The timing of the move is a political gift to Ed Miliband.

Six months after the Conservative whip was suspended from Nadine Dorries following her stint on I’m a Celebrity, Get Me Out of Here!, it has finally been reinstated. It's undoubtedly the right decision, but the timing of the move is awkward for Cameron. Only after rumours that the MP for Bedfordshire was considering defecting to UKIP (now confirmed by Dorries) was she brought back into the Conservative fold. As I reported last week, the Tory whips have been pushing for her readmission for months but George Osborne, who was still furious about Dorries's "arrogant posh boys" barb, was unwilling to back down. Now, with Nigel Farage threatening to secure her services, he has curiously had a change of heart. As the Spectator's Isabel Hardman (who broke the story) points out, it says little about the leadership's principles that the decision was entirely motivated by political considerations, rather than out of concern for Dorries. 

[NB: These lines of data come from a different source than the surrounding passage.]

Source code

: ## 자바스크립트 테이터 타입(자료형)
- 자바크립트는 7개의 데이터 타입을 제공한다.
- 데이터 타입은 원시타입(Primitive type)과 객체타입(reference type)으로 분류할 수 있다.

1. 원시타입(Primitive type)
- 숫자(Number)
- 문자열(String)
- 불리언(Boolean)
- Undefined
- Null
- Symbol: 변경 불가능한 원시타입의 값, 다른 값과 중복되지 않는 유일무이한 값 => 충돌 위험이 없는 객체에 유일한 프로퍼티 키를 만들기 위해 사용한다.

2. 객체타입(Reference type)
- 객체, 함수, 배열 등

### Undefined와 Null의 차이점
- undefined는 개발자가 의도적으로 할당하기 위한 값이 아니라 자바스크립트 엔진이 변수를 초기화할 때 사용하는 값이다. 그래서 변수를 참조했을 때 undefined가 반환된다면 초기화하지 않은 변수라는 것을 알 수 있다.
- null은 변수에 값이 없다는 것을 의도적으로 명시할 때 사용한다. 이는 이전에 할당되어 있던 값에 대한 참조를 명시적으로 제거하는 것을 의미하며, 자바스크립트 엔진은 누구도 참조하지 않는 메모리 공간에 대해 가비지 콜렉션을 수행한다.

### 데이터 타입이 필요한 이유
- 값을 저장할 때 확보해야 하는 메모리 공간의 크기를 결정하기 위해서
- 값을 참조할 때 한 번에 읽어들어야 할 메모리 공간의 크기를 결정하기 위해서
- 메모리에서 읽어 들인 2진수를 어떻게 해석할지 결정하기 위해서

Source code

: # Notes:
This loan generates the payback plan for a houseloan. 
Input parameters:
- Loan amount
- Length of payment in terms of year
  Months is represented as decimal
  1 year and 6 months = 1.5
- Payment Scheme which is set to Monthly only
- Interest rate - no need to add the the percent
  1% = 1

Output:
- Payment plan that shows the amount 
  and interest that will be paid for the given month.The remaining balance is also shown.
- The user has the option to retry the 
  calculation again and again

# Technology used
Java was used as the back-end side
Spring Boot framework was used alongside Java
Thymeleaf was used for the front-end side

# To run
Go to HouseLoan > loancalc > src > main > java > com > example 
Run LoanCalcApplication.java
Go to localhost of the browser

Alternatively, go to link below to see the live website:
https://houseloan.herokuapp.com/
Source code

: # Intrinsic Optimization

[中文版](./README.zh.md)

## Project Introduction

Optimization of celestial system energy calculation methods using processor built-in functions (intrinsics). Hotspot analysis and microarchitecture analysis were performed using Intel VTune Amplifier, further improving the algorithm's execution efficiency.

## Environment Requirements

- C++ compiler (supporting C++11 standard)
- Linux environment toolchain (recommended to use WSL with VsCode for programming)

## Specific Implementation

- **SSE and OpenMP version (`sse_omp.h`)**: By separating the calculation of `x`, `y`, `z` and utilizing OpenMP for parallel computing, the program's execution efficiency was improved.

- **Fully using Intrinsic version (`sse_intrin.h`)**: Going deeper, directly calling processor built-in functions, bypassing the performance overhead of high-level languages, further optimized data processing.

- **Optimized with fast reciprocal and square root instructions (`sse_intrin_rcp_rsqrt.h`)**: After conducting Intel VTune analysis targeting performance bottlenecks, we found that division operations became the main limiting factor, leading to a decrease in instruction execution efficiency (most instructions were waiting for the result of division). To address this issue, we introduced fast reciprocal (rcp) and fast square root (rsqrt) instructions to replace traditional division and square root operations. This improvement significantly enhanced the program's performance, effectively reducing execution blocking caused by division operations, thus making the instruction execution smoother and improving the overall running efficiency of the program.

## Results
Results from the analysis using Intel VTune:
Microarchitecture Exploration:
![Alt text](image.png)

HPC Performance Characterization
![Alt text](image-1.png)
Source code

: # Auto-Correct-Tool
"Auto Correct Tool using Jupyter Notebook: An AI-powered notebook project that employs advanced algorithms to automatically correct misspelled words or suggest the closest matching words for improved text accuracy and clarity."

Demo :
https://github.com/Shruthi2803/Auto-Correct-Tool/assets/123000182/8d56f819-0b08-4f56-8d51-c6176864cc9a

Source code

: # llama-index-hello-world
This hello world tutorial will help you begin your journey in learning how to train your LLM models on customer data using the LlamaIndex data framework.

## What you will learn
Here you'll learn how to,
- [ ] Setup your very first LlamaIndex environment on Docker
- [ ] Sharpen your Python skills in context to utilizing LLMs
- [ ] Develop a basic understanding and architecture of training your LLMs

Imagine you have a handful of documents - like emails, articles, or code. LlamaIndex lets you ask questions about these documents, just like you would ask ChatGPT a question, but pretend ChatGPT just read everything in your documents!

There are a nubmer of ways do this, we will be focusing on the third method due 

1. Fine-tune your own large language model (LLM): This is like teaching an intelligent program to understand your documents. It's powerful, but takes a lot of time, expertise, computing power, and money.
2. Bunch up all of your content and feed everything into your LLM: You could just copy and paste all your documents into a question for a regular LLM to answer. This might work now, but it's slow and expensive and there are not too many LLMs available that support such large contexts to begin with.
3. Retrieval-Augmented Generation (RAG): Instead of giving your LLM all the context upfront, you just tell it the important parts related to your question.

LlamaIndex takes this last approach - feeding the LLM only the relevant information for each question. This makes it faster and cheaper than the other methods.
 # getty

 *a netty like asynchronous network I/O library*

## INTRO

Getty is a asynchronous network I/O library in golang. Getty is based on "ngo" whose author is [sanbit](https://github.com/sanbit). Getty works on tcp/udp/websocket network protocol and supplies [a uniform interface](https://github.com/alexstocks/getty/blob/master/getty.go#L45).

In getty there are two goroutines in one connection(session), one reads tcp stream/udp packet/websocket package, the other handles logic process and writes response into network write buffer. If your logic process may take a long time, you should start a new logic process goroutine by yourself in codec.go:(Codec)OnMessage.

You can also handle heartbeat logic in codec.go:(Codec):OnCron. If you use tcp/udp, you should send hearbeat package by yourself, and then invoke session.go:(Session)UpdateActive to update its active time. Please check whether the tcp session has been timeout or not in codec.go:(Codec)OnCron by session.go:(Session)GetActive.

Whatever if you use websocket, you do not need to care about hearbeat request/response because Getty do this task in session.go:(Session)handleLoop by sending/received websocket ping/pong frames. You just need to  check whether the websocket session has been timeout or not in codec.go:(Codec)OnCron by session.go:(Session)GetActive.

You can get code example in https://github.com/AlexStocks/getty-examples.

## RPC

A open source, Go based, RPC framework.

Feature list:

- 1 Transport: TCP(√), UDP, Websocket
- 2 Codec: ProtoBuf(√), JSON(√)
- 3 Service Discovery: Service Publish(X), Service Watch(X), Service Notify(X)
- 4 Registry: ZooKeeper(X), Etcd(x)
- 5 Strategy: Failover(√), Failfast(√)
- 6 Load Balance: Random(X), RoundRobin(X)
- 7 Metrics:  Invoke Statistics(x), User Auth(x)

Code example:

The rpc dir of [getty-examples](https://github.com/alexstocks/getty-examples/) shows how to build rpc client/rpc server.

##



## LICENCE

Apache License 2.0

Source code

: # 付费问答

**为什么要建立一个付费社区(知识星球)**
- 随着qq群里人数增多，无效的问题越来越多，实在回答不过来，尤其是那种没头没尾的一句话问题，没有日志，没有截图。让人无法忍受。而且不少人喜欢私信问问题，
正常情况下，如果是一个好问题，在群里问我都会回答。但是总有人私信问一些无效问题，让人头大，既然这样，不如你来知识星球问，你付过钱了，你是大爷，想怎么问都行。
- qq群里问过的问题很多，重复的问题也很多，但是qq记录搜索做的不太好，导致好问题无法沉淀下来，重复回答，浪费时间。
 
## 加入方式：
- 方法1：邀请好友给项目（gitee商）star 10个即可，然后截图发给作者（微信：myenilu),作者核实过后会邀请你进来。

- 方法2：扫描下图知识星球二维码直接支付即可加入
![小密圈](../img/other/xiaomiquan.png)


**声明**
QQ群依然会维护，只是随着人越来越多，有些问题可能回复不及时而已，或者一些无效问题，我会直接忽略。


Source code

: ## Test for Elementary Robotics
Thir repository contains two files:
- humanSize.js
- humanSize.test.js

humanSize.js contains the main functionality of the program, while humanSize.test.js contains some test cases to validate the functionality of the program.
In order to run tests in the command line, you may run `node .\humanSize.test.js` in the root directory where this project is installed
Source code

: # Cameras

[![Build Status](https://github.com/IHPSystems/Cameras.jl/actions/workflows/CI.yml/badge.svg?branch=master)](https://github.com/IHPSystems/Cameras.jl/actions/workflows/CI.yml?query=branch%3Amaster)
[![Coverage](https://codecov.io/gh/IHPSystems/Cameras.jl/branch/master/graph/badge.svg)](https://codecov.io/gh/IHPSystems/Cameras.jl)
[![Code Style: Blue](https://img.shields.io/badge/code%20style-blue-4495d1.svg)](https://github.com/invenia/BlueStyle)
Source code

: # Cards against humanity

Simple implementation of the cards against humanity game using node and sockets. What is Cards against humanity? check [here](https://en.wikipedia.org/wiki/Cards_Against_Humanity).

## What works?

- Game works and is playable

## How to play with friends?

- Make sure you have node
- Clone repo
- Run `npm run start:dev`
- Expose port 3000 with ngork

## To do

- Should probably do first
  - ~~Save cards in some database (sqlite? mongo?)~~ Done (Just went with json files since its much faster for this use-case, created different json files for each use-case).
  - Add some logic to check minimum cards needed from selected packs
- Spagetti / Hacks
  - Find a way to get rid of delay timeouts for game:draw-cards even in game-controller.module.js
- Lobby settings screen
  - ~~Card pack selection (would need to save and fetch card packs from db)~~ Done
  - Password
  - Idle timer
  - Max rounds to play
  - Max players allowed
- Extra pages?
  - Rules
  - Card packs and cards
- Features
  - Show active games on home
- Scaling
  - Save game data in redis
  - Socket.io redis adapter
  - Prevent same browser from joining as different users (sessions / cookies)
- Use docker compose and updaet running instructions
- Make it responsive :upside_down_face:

The timing of the move is also a gift to Ed Miliband, who mocked the Tories for running scared of UKIP in his response to the Queen's Speech. After Peter Bone and Jacob Rees-Mogg called for a pact or coalition with Farage's party, Miliband quipped: "They used to call them clowns. Now they want to join the circus." He went on: "The whole point of the Prime Minister’s Europe speech in January was to ‘head off UKIP’. Tory MPs were crowing that the UKIP fox had been shot. It was job done. Mission accomplished. Only it wasn’t. The lesson for the Prime Minister is you can’t out-Farage Farage."

The Dorries move allows Miliband to claim that, in addition to determining the Conservative Party's EU policy, the UKIP leader now also dictates who can and can't be a Tory MP. Farage may not yet be in office, but he is most certainly in power. 

Nadine Dorries was suspended from the Conservative Party after appearing on ITV's I’m A Celebrity... Get Me Out Of Here!

George Eaton is political editor of the New Statesman.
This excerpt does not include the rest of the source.